If you love museums, you’re in luck: Some of America’s most popular destinations have brand-new or newly expanded museums for your group to visit.

With several new and expanding museums across the nation, these five stand out for their scope and ingenuity. The new Museum of the American Revolution and Museum of the Bible present comprehensive exhibits on their topics, and the American Writers Museum is one of a kind. The San Francisco Museum of Modern Art tripled its gallery space last year, and the National WWII Museum is quadrupling in size.

Museum of the American Revolution

Philadelphia

The full story of the American Revolution has never been told so well as by Philadelphia’s newest museum. The Museum of the American Revolution opened in April just steps from Independence Hall.

Even museum creators are impressed by early reviews.

“We’ve done an excellent job of telling specific stories at specific sites throughout North America, but what was missing was a narrative to tie it all together,” said R. Scott Stephenson, the museum’s vice president for collections, exhibitions and programming. “We couldn’t have imagined this response to the way we’ve decided to tell the broader story.” Through immersive exhibits and an extensive collection of artifacts, the museum draws visitors into the 18th-century experience — the time when the outcome was wholly uncertain, and kings and common men had to pick sides.

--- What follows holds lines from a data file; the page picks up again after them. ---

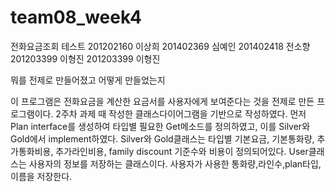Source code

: # team08_week4
전화요금조회 테스트 
201202160 이상희
201402369 심예인
201402418 전소향
201203399 이형진
201203399 이형진

뭐를 전제로 만들어졌고 어떻게 만들었는지

이 프로그램은 전화요금을 계산한 요금서를 사용자에게 보여준다는 것을 전제로 만든 프로그램이다. 2주차 과제 때 작성한 클래스다이어그램을 기반으로 작성하였다.
 먼저 Plan interface를 생성하여 타입별 필요한 Get메소드를 정의하였고, 이를 Silver와 Gold에서 implement하였다. Silver와 Gold클래스는 타입별 기본요금, 기본통화량, 추가통화비용, 추가라인비용, family discount 기준수와 비용이 정의되어있다.
 User클래스는 사용자의 정보를 저장하는 클래스이다. 사용자가 사용한 통화량,라인수,plan타입,이름을 저장한다. 
 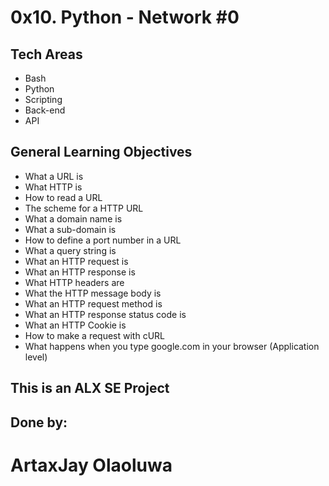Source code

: # 0x10. Python - Network #0
## Tech Areas
- Bash
- Python
- Scripting
- Back-end
- API


## General Learning Objectives
- What a URL is
- What HTTP is
- How to read a URL
- The scheme for a HTTP URL
- What a domain name is
- What a sub-domain is
- How to define a port number in a URL
- What a query string is
- What an HTTP request is
- What an HTTP response is
- What HTTP headers are
- What the HTTP message body is
- What an HTTP request method is
- What an HTTP response status code is
- What an HTTP Cookie is
- How to make a request with cURL
- What happens when you type google.com in your browser (Application level)

## This is an ALX SE Project

## Done by:
<h1> ArtaxJay Olaoluwa </h1>
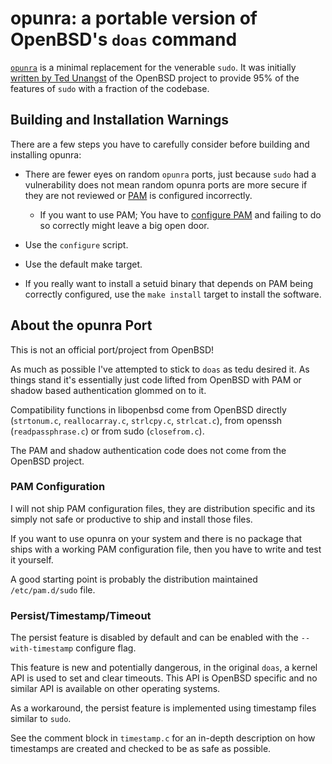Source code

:# opunra: a portable version of OpenBSD's `doas` command

[`opunra`](https://en.wikipedia.org/wiki/Doas) is a minimal replacement for the venerable `sudo`. It was
initially [written by Ted Unangst](http://www.tedunangst.com/flak/post/doas)
of the OpenBSD project to provide 95% of the features of `sudo` with a
fraction of the codebase.

## Building and Installation Warnings

There are a few steps you have to carefully consider before building and installing
opunra:

* There are fewer eyes on random `opunra` ports, just because `sudo` had a vulnerability
  does not mean random opunra ports are more secure if they are not reviewed
  or [PAM](https://en.wikipedia.org/wiki/Pluggable_authentication_module) is configured incorrectly.
  * If you want to use PAM; You have to [configure PAM](#pam-configuration)
    and failing to do so correctly might leave a big open door.

* Use the `configure` script.
* Use the default make target.
* If you really want to install a setuid binary that depends on
  PAM being correctly configured, use the `make install` target
  to install the software.

## About the opunra Port

This is not an official port/project from OpenBSD!

As much as possible I've attempted to stick to `doas` as tedu desired
it. As things stand it's essentially just code lifted from OpenBSD with
PAM or shadow based authentication glommed on to it.

Compatibility functions in libopenbsd come from OpenBSD directly
(`strtonum.c`, `reallocarray.c`, `strlcpy.c`, `strlcat.c`),
from openssh (`readpassphrase.c`) or from sudo (`closefrom.c`).

The PAM and shadow authentication code does not come from the OpenBSD project.

### PAM Configuration

I will not ship PAM configuration files, they are distribution specific and
its simply not safe or productive to ship and install those files.

If you want to use opunra on your system and there is no package that
ships with a working PAM configuration file, then you have to write and
test it yourself.

A good starting point is probably the distribution maintained `/etc/pam.d/sudo`
file.

### Persist/Timestamp/Timeout

The persist feature is disabled by default and can be enabled with the
`--with-timestamp` configure flag.

This feature is new and potentially dangerous, in the original `doas`, a kernel API
is used to set and clear timeouts. This API is OpenBSD specific and no similar API
is available on other operating systems.

As a workaround, the persist feature is implemented using timestamp files
similar to `sudo`.

See the comment block in `timestamp.c` for an in-depth description on how
timestamps are created and checked to be as safe as possible.
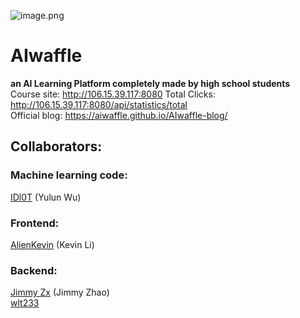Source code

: ![image.png](https://i.loli.net/2020/03/06/GbHBqouLYRN5r4M.png) 
# AIwaffle
**an AI Learning Platform completely made by high school students**  
Course site: http://106.15.39.117:8080
Total Clicks: http://106.15.39.117:8080/api/statistics/total  
Official blog: https://aiwaffle.github.io/AIwaffle-blog/

## Collaborators:
### Machine learning code: 
[IDl0T](https://github.com/IDl0T) (Yulun Wu)
        
### Frontend: 
[AlienKevin](https://github.com/AlienKevin) (Kevin Li)
        
### Backend: 
[Jimmy Zx](https://github.com/jimmy-zx) (Jimmy Zhao)  
[wlt233](https://github.com/wlt233)
    
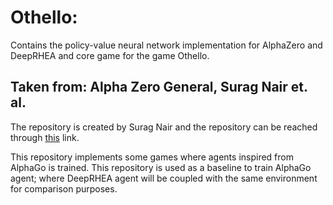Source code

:  # Othello:
 
 Contains the policy-value neural network implementation for AlphaZero and DeepRHEA and core game for the game Othello.

## Taken from: Alpha Zero General, Surag Nair et. al. 

The repository is created by Surag Nair and the repository can be reached through [this](https://github.com/suragnair/alpha-zero-general) link.

This repository implements some games where agents inspired from AlphaGo is trained. This repository is used as a baseline to train AlphaGo agent; where DeepRHEA agent 
will be coupled with the same environment for comparison purposes.
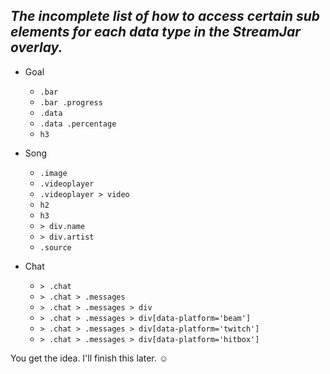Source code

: *The incomplete list of how to access certain sub elements for each data type in the StreamJar overlay.*
-----------------------------------------------

* Goal
	* `.bar`
	* `.bar .progress`
	* `.data`
	* `.data .percentage`
	* `h3`
	
* Song
	* `.image`
	* `.videoplayer`
	* `.videoplayer > video`
	* `h2`
	* `h3`
	* `> div.name`
	* `> div.artist`
	* `.source`

* Chat
	* `> .chat`
	* `> .chat > .messages`
	* `> .chat > .messages > div`
	* `> .chat > .messages > div[data-platform='beam']`
	* `> .chat > .messages > div[data-platform='twitch']`
	* `> .chat > .messages > div[data-platform='hitbox']`

You get the idea. I'll finish this later. ☺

“From this point in history, we look at the Revolution like the unfolding of a preordained plan, but there are so many points where things could have gone differently,” Stephenson said.

As visitors weave along the familiar timeline, they also hear many of the stories that don’t make it into history books, like debates between Native Americans about how to preserve themselves in the midst of civil war or the Colonial slaves who donned red coats on the path to freedom. Loyalists get their due as well.

The interactive side of the experience includes withstanding a British infantry charge in the Battlefield Theater, designing a soldier’s uniform to fit a specific loyalty and climbing aboard a life-size replica privateer ship. The museum highlight is a theatrical presentation of George Washington’s field tent; after a short film, the curtain sweeps away to reveal the space that served as his wartime bedroom and headquarters.

www.amrevmuseum.org

American Writers Museum

Chicago

The country is studded with small museums dedicated to single authors, but until now, no one museum has ventured to explore all of America’s greats under one roof. This May, the American Writers Museum opened on the second floor of a vintage building along Michigan Avenue in Chicago; its mission is to explore the influence of American writers on culture.

“We’ve reached the point where our country has been around long enough that we can take a look back and see how important writers have been to the creation and continuation of culture,” said Carey Cranston, the museum’s inaugural president. “It shows how we think through our writing.”

The trick, Cranston said, was translating the solitary experience of reading into an interactive museum experience through touch screens and high-tech multimedia installations. Based on visitor response in opening weeks, the exhibits are as absorbing as a good book.

The anchor exhibit is Writers Hall — a dramatic display of 100 authors and 100 works. By turning small display boards for each, visitors get varied sensory experiences, like hearing “Oh! Susanna” or smelling cookies from Julia Child. Other permanent galleries treat the art of writing — how iconic works came to be and how writers go about creating those works today.

There are also inviting spaces for reading and, should the mood hit, spots to sit down at a typewriter and bang out something inspired. An early crowd favorite is a touch screen that reveals origins of words and phrases like “frenemy,” “Bible Belt” and “shotgun wedding.”

The current temporary installments include the giant, continuous scroll on which Jack Kerouac typed “On the Road” in the span of three weeks. One of the most culturally significant works in recent history, the scroll is a fitting inaugural piece for a museum that hopes to show the impact writers can have on the nation’s future.